Eugene Peroni, director of technical research at Janney Montgomery Scott Inc., said investors will be looking to the corporate reports for indications of future growth possibilities.

Investors received little direction from stocks abroad. In Tokyo, the 225-share Nikkei average rose 102.61 points to 19,980.00, while Frankfurt's DAX-30 average gained 20.76 points to close at 1,818.17. In London, the Financial Times' 100-share average was down 12.3 points at 2,830.9.

Gold mining shares again peppered most active lists. Ebbing and flowing inflation fears have made gold stocks volatile recently. Gold is considered by many to be a hedge against cost-of-living increases.

* On the NYSE, Sunshine Mining rose 1/4 to 3 3/8, while on the Amex, Echo Bay Mines rose 1/2 to 13 1/8.

* Auto stocks also traded actively after soaring late last week. Ford Motor fell 2 to 50 1/8, General Motors dropped 5/8 to 46 7/8 and Chrysler lost 5/8 to 46 7/8.

Poor earnings forecasts knocked down at least two stocks. Alco Standard, the paper company, fell 4 3/4 to 44, and Duty Free International fell 6 1/4 to 19 7/8.

Profit reports hurt two others.

Aluminum Co. of America fell 1 to 70 1/2. The company said Friday that its second-quarter earnings were lower than the same period last year.

And in NASDAQ trading, Intel fell 3/8 to 55 5/8 after the company reported second-quarter earnings in line with market expectations. Market watchers attributed the slide partly to lack of positive surprises in the report.

QVC Network rose 2 1/2 to 67 3/4 after it was reported the company has proposed a merger with Home Shopping Network.
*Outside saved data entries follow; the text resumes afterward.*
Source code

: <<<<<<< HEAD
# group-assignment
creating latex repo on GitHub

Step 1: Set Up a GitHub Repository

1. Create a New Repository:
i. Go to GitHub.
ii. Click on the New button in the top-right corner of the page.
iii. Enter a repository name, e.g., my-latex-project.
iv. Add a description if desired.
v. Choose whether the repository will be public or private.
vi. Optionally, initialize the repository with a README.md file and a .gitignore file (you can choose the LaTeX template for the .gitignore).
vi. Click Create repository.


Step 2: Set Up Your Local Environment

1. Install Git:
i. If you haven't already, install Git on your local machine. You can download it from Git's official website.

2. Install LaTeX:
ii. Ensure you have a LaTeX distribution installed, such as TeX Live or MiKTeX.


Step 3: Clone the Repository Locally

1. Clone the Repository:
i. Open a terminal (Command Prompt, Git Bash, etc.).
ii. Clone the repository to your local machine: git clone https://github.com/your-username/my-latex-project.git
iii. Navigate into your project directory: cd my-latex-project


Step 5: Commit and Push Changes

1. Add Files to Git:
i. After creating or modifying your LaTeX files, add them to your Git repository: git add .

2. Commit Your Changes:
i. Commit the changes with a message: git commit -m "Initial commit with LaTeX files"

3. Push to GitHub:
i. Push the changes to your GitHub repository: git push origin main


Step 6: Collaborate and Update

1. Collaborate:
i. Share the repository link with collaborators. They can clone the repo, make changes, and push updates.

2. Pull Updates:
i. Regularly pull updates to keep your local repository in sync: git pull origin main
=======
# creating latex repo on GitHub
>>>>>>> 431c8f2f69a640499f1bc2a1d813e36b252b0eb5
Home Shopping led the NYSE most-active list, rising 1 to 13 5/8.

In Amex trading, Andrea Electronics rose 9 5/8 to 38 1/2. Technology Service Group will distribute two of Andrea's Active Noise Cancellation kits to several telephone companies for use in public telephones.


The decline in long-term bond yields pushed prices to a record high, in extremely light trading as many investors refrained from trading ahead of the Labor Department's June Producer Price Index.
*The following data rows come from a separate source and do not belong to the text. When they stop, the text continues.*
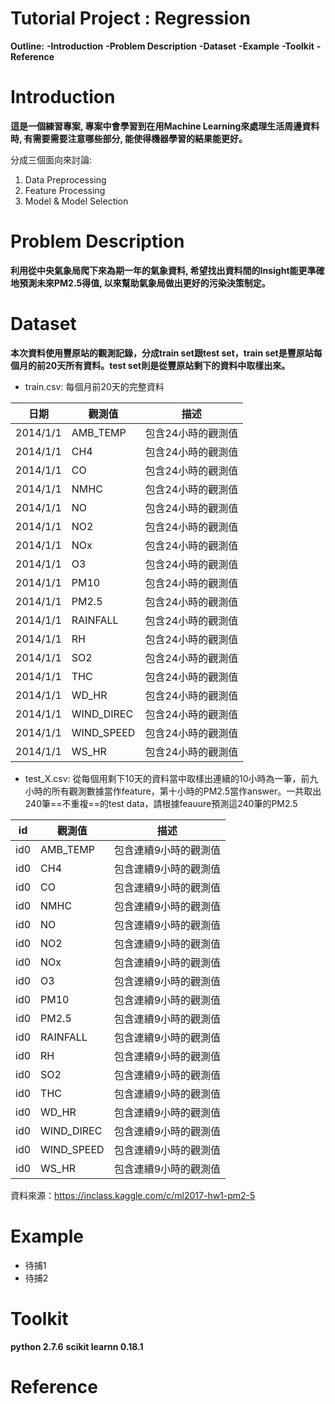 Tutorial Project : Regression 
====
**Outline:**
**-Introduction**
**-Problem Description**
**-Dataset**
**-Example**
**-Toolkit**
**-Reference**

Introduction
===
**這是一個練習專案, 專案中會學習到在用Machine Learning來處理生活周邊資料時, 有需要需要注意哪些部分, 能使得機器學習的結果能更好。**

分成三個面向來討論:
1. Data Preprocessing
2. Feature Processing
3. Model & Model Selection

Problem Description
===
**利用從中央氣象局爬下來為期一年的氣象資料, 希望找出資料間的Insight能更準確地預測未來PM2.5得值, 以來幫助氣象局做出更好的污染決策制定。**

Dataset
===
**本次資料使用豐原站的觀測記錄，分成train set跟test set，train set是豐原站每個月的前20天所有資料。test set則是從豐原站剩下的資料中取樣出來。**
- train.csv: 每個月前20天的完整資料

|日期| 觀測值 | 描述 |
|--- |------ | ----------- |
|2014/1/1 | AMB_TEMP   | 包含24小時的觀測值 |
|2014/1/1| CH4 | 包含24小時的觀測值 |
|2014/1/1| CO    |包含24小時的觀測值 |
|2014/1/1| NMHC    | 包含24小時的觀測值 |
|2014/1/1| NO   | 包含24小時的觀測值 |
|2014/1/1| NO2    | 包含24小時的觀測值 |
|2014/1/1| NOx    | 包含24小時的觀測值 |
|2014/1/1| O3   | 包含24小時的觀測值|
|2014/1/1| PM10 | 包含24小時的觀測值 |
|2014/1/1| PM2.5| 包含24小時的觀測值 |
|2014/1/1| RAINFALL | 包含24小時的觀測值 |
|2014/1/1| RH | 包含24小時的觀測值 |
|2014/1/1| SO2 | 包含24小時的觀測值 |
|2014/1/1| THC | 包含24小時的觀測值 |
|2014/1/1| WD_HR | 包含24小時的觀測值|
|2014/1/1| WIND_DIREC | 包含24小時的觀測值|
|2014/1/1| WIND_SPEED | 包含24小時的觀測值|
|2014/1/1| WS_HR | 包含24小時的觀測值|
- test_X.csv: 從每個用剩下10天的資料當中取樣出連續的10小時為一筆，前九小時的所有觀測數據當作feature，第十小時的PM2.5當作answer。一共取出240筆==不重複==的test data，請根據feauure預測這240筆的PM2.5

|id| 觀測值 | 描述 |
|--- |------ | ----------- |
|id0 | AMB_TEMP   | 包含連續9小時的觀測值 |
|id0| CH4 | 包含連續9小時的觀測值 |
|id0| CO    |包含連續9小時的觀測值 |
|id0| NMHC    | 包含連續9小時的觀測值 |
|id0| NO   | 包含連續9小時的觀測值 |
|id0| NO2    | 包含連續9小時的觀測值 |
|id0| NOx    | 包含連續9小時的觀測值 |
|id0| O3   | 包含連續9小時的觀測值|
|id0| PM10 | 包含連續9小時的觀測值 |
|id0| PM2.5| 包含連續9小時的觀測值 |
|id0| RAINFALL | 包含連續9小時的觀測值 |
|id0| RH | 包含連續9小時的觀測值 |
|id0| SO2 | 包含連續9小時的觀測值 |
|id0| THC | 包含連續9小時的觀測值 |
|id0| WD_HR | 包含連續9小時的觀測值|
|id0| WIND_DIREC | 包含連續9小時的觀測值|
|id0| WIND_SPEED | 包含連續9小時的觀測值|
|id0| WS_HR | 包含連續9小時的觀測值|


資料來源：https://inclass.kaggle.com/c/ml2017-hw1-pm2-5

Example
===
- 待捕1
- 待捕2

Toolkit
===
**python 2.7.6**
**scikit learnn 0.18.1**

Reference
===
But several large issuers of corporate debt took advantage of the low yields, which move in the opposite direction from prices, to issue long-term bonds. A Time Warner Inc. unit, for example, offered $1 billion in 40-year bonds, an unusually long maturity, in the company's latest effort to pare debt costs.

The yield on the Treasury's main 30-year bond slipped to 6.62% from Friday's close of 6.64%. Its price rose 7/32 point, or $2.19 per $1,000 in face value.
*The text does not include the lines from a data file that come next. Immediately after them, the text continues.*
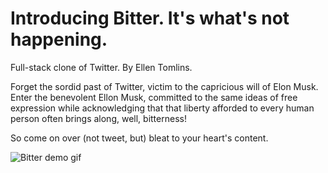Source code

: # Introducing Bitter. It's what's not happening.

Full-stack clone of Twitter. By Ellen Tomlins.

Forget the sordid past of Twitter, victim to the capricious will of Elon Musk. Enter the benevolent Ellon Musk, committed to the same ideas of free expression while acknowledging that that liberty afforded to every human person often brings along, well, bitterness!

So come on over (not tweet, but) bleat to your heart's content.

![Bitter demo gif](https://media.giphy.com/media/vFKqnCdLPNOKc/giphy.gif)

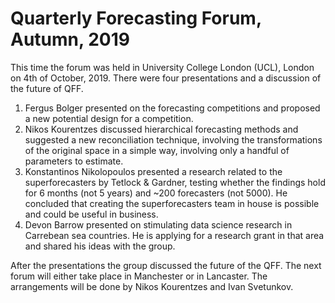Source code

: # Quarterly Forecasting Forum, Autumn, 2019
This time the forum was held in University College London (UCL), London on 4th of October, 2019. There were four presentations and a discussion of the future of QFF.

1. Fergus Bolger presented on the forecasting competitions and proposed a new potential design for a competition.
2. Nikos Kourentzes discussed hierarchical forecasting methods and suggested a new reconciliation technique, involving the transformations of the original space in a simple way, involving only a handful of parameters to estimate.
3. Konstantinos Nikolopoulos presented a research related to the superforecasters by Tetlock & Gardner, testing whether the findings hold for 6 months (not 5 years) and ~200 forecasters (not 5000). He concluded that creating the superforecasters team in house is possible and could be useful in business.
4. Devon Barrow presented on stimulating data science research in Carrebean sea countries. He is applying for a research grant in that area and shared his ideas with the group.

After the presentations the group discussed the future of the QFF. The next forum will either take place in Manchester or in Lancaster. The arrangements will be done by Nikos Kourentzes and Ivan Svetunkov.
Short-term Treasuries were unchanged and intermediate maturities ranged from unchanged to up 1/16 point, the Telerate Inc. financial information service reported.

It was the third consecutive closing record low for the long bond's yield. But despite positive sentiment about inflation, many investors are nervous about buying bonds at these high prices with no news emerging to drive the market.

"We have good news coming, but until you get it, traders will be hard-pressed to push it higher," said David Ader, a market strategist at Technical Data in Boston.

Bond investors fear inflation because it reduces the value of investments with a fixed rate of return.

The federal funds rate, the interest on overnight loans between banks, was 3.063%, up from 2.938% Friday.

Other Markets

The dollar was mixed against the major currencies, gaining against the German mark interventions by Germany's central banks.

Traders were scarce and thus trading was down

In New York, the dollar was trading late at 109.45 Japanese yen, down from 109.96 yen Friday. The dollar rose to 1.729 German marks from 1.722 marks.

The British pound was trading late at $1.477, down from $1.481 Friday.

Meanwhile, in commodities trading, gold prices rose on New York's Commodity Exchange. Gold for current delivery closed at $394.30 an ounce, up $2.70 from Friday. Silver closed at $5.060 an ounce, up from $5.003 on Friday.

Energy futures were higher on the New York Mercantile Exchange on perceptions that the impasse between Iraq and the United Nations over the closing of a missile test site could block an oil agreement. August light sweet crude was 21 cents higher at $18.10 a barrel.